Put p2vir.R and Salaries.csv and LA_Salaries.csv under the same path. Make sure the hexbin library has been installed. Open the RStudio and execute the code.
The original analysis was very thorough, so seeking modifications or tweaking of any sort given the original analysis was somewhat difficult. This meant that we had to bring in some variables from the outside in order for us to get anything interesting.

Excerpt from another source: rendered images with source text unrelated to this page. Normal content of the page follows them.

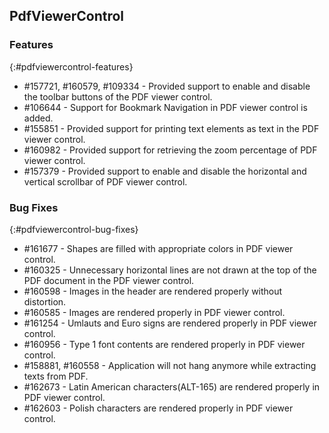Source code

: ## PdfViewerControl

### Features
{:#pdfviewercontrol-features}

* \#157721, \#160579, \#109334 - Provided support to enable and disable the toolbar buttons of the PDF viewer control.
* \#106644 - Support for Bookmark Navigation in PDF viewer control is added.
* \#155851 - Provided support for printing text elements as text in the PDF viewer control.
* \#160982 - Provided support for retrieving the zoom percentage of PDF viewer control.
* \#157379 - Provided support to enable and disable the horizontal and vertical scrollbar of PDF viewer control.

### Bug Fixes
{:#pdfviewercontrol-bug-fixes}

* \#161677 - Shapes are filled with appropriate colors in PDF viewer control.
* \#160325 - Unnecessary horizontal lines are not drawn at the top of the PDF document in the PDF viewer control.
* \#160598 - Images in the header are rendered properly without distortion.
* \#160585 - Images are rendered properly in PDF viewer control.
* \#161254 - Umlauts and Euro signs are rendered properly in PDF viewer control.
* \#160956 - Type 1 font contents are rendered properly in PDF viewer control.
* \#158881, \#160558 - Application will not hang anymore while extracting texts from PDF.
* \#162673 - Latin American characters(ALT-165) are rendered properly in PDF viewer control.
* \#162603 - Polish characters are rendered properly in PDF viewer control.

At end of the Modified.Rmd file, is an analysis that draws in gender as a new variable. In order to do this, we had to split the first name from the rest of the name in the EmployeeName column. We then used the gender package, which provides a gender prediction based on first name. However, the gender() function adds a lot of "fluff" (or what we are calling "fluff") to every single name such as percent_male and percent_female (Okay, these aren't as trivial as we are suggesting, but for this initial analysis we don't use these for reasons we will get to here shortly).
We were only interested in the projected gender of the each individual, so we created a function, workerFunc() to extract just the predicted gender of each name passed to it. I attempted to apply this to all 150,000 rows, and albeit small in comparison to some datasets, it took too long for an quick weekend analysis (> 10 hours). We decided to randomly sample the dataset instead, for which we extracted 1500 rows (a lot more time efficient!).We were interested in a simple pay comparison between genders in San Francisco, so I ran a simple summary on TotalPay for females and then again for males. Males, at least in the sample mean get paid $21,000 more.
Before we were able to create the plot that shows year vs. total pay, we tried hard to build a plot that could show job field vs. total pay and separated by gender. The script in Kaggle did something similar but used sqlite file. So we tried to convert csv file to sqlite file but it failed. It turned out that sqlite can only save output as sql file, csv file, txt file, or db file but not sqlite file... We had no idea where sqlite file comes from. And then we tried to read db file or sql file in order to use sql query to classify the job categories but we failed again. Fortunately, this plot shows something interesting.
The original dataset only contains salaries in San Francisco. It would be interesting to see if there are any differences between major cities in California, such as San Francisco and Los Angeles. The original data source contains salaries data of all cities and counties in California. The data of Los Angeles in 2011, 2012, 2013, 2014 were downloaded and processed/merged using the code that has been used to generate the SF data by Kaggle. Then this LA salaries file and the original SF salaries file were combined into a master file called SF_LA_Salaries.csv manually. Then categorize jobs in SF_LA_Salaries.csv with function find_job_title in the original script.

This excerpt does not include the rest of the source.